__EXERCISE INSTRUCTIONS__
Reproduce only what lies between the first line of the material below and the line containing "### TLS/SSL Support", with both of those lines included and every line kept exact.

__DATA EXTRACT__
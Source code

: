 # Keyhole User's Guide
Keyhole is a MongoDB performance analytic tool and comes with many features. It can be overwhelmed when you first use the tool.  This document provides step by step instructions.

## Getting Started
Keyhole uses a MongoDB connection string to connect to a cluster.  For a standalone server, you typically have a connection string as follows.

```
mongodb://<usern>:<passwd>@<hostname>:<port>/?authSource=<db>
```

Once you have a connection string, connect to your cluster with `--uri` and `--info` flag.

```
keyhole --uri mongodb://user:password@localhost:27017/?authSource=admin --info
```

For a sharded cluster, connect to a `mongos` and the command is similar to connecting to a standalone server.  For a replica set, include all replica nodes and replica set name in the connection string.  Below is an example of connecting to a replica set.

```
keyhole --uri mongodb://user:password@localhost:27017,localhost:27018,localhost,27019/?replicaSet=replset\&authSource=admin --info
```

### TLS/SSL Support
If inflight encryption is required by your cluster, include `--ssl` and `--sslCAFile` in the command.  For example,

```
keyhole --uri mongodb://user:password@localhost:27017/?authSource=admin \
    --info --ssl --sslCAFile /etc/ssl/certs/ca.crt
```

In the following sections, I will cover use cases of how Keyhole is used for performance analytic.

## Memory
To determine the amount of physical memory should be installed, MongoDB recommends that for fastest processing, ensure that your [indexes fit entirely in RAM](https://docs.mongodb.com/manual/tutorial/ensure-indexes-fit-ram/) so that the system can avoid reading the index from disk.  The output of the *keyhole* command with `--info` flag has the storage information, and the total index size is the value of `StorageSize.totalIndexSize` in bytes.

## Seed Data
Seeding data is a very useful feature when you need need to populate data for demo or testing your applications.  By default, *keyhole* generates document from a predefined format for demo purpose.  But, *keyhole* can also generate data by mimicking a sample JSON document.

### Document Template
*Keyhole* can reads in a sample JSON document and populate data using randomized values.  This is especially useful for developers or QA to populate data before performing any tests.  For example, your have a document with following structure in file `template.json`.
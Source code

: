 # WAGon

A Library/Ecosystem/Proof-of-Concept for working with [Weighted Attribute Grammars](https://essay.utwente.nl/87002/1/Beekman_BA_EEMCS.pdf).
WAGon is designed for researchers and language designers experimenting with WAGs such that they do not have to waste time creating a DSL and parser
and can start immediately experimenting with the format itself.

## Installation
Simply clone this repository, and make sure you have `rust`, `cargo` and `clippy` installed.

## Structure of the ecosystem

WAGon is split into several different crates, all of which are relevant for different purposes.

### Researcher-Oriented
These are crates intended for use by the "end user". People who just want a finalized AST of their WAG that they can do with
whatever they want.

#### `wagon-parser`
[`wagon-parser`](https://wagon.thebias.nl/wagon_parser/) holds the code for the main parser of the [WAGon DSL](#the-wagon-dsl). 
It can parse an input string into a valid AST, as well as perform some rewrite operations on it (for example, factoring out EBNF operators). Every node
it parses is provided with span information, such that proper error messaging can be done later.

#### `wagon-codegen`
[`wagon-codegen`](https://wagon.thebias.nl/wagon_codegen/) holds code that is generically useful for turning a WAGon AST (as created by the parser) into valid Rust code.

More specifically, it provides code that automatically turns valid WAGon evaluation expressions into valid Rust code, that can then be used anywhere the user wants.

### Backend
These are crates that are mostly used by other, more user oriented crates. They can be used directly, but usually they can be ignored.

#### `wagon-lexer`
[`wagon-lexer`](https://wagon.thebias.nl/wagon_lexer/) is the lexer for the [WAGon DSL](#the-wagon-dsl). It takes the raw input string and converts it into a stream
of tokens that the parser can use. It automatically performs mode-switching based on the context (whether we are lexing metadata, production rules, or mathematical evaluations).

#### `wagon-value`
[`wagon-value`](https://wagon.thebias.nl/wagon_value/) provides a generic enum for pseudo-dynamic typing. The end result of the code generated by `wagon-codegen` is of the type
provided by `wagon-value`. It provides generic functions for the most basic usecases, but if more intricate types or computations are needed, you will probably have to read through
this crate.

__RESULT OF THIS EXERCISE__
Source code

: # Keyhole User's Guide
Keyhole is a MongoDB performance analytic tool and comes with many features. It can be overwhelmed when you first use the tool.  This document provides step by step instructions.

## Getting Started
Keyhole uses a MongoDB connection string to connect to a cluster.  For a standalone server, you typically have a connection string as follows.

```
mongodb://<usern>:<passwd>@<hostname>:<port>/?authSource=<db>
```

Once you have a connection string, connect to your cluster with `--uri` and `--info` flag.

```
keyhole --uri mongodb://user:password@localhost:27017/?authSource=admin --info
```

For a sharded cluster, connect to a `mongos` and the command is similar to connecting to a standalone server.  For a replica set, include all replica nodes and replica set name in the connection string.  Below is an example of connecting to a replica set.

```
keyhole --uri mongodb://user:password@localhost:27017,localhost:27018,localhost,27019/?replicaSet=replset\&authSource=admin --info
```

### TLS/SSL Support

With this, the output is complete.